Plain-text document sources
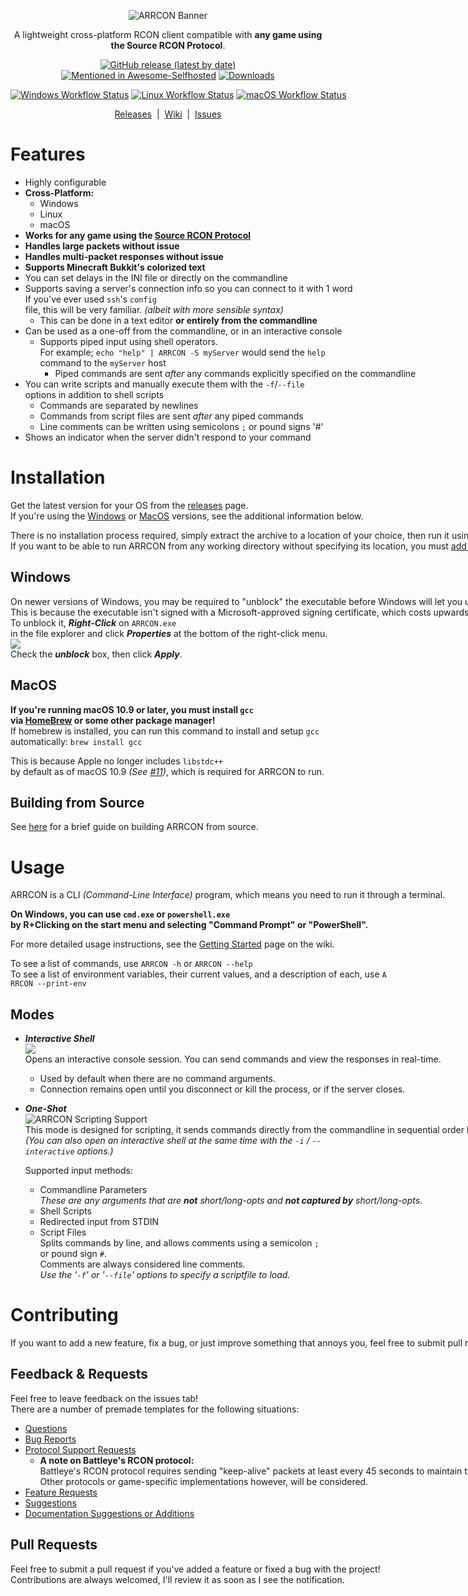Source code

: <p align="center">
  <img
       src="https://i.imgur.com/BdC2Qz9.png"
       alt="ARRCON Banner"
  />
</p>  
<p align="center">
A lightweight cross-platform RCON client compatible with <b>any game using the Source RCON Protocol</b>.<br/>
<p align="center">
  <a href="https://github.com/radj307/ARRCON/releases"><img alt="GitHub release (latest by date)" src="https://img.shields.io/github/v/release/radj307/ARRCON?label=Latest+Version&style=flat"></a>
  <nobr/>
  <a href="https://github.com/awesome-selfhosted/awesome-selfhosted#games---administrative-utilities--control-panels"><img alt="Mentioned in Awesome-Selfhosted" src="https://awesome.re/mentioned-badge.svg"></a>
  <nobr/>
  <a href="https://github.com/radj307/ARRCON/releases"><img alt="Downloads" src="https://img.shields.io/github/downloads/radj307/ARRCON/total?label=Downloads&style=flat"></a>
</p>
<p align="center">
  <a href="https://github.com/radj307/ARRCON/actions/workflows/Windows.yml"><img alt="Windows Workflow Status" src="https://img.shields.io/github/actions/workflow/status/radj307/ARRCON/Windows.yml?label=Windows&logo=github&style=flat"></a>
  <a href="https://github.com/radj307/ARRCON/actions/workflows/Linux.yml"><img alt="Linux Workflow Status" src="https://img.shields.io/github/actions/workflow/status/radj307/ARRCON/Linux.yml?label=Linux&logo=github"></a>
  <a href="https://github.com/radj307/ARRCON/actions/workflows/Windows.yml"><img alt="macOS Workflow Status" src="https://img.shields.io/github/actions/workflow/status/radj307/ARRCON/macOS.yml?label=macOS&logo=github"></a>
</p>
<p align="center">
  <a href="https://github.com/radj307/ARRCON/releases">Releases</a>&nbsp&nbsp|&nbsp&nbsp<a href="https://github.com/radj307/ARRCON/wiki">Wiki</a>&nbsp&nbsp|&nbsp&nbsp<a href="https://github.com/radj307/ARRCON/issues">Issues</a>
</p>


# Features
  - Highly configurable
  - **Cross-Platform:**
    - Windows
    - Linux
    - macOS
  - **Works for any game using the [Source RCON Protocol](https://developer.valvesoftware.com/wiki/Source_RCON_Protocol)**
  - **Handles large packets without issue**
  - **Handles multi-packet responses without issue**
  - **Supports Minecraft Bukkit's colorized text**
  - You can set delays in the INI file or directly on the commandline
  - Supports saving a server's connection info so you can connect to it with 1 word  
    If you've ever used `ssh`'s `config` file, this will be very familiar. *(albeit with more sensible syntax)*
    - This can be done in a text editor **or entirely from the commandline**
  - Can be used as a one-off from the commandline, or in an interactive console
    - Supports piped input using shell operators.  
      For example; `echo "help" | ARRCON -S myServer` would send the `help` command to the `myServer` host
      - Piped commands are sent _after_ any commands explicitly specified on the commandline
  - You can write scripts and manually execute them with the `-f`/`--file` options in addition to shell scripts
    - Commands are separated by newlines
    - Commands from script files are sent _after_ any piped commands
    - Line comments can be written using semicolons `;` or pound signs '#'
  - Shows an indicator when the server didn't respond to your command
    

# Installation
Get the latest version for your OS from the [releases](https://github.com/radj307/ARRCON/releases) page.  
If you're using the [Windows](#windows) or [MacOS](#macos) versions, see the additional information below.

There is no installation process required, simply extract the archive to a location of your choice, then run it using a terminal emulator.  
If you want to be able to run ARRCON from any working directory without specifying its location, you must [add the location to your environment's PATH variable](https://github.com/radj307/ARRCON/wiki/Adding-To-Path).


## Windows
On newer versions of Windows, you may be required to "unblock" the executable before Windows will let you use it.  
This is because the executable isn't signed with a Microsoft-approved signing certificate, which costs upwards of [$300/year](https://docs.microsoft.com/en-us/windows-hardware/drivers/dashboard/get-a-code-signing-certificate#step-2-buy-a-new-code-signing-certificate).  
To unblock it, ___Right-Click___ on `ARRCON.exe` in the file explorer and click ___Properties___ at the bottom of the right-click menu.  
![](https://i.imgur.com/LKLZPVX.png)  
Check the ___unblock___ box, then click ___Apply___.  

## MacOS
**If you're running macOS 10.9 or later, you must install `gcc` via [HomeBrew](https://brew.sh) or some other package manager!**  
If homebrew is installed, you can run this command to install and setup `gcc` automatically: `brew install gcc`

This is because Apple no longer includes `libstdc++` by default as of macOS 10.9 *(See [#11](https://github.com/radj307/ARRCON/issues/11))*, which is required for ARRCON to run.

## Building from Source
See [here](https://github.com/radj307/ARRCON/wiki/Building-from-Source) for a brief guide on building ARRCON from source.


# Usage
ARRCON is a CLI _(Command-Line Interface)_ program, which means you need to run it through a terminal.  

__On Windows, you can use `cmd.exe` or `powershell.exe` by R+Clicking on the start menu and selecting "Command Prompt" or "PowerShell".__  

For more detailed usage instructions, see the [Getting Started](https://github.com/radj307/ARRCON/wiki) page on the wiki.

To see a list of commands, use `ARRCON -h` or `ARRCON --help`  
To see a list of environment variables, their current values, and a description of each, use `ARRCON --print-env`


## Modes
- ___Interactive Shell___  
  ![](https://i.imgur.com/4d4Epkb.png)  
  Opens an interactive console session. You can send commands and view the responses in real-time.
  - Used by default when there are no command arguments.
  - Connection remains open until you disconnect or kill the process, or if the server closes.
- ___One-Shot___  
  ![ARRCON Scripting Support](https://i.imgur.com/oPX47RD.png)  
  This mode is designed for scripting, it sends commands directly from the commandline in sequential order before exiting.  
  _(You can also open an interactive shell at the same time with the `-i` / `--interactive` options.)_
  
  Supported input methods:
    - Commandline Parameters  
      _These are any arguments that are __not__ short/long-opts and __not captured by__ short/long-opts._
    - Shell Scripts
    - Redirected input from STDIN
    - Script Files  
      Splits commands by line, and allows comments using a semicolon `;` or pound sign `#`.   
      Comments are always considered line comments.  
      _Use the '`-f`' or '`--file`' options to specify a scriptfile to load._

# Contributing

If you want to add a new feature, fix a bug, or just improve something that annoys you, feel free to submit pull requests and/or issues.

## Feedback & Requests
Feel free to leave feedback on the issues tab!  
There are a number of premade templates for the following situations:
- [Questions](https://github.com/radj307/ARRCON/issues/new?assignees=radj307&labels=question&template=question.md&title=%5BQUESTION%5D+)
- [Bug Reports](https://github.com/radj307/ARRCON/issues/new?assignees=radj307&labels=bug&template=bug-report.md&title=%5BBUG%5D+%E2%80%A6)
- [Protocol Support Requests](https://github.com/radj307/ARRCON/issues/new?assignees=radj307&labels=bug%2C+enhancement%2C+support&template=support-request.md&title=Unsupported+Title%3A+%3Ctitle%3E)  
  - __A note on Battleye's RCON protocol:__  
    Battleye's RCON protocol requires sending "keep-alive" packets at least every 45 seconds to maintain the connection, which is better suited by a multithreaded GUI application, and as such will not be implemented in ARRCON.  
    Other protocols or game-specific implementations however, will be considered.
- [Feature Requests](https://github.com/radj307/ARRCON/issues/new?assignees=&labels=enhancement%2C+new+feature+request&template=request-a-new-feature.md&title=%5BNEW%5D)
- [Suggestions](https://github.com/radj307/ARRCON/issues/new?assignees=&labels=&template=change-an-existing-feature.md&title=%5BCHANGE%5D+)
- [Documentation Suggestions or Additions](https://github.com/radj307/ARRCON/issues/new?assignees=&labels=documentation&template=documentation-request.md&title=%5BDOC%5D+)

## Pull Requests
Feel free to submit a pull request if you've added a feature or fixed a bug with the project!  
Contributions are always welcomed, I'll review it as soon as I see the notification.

Action item
Figure out how many lines in the entries above contain "because". Write only that number.

Answer space
2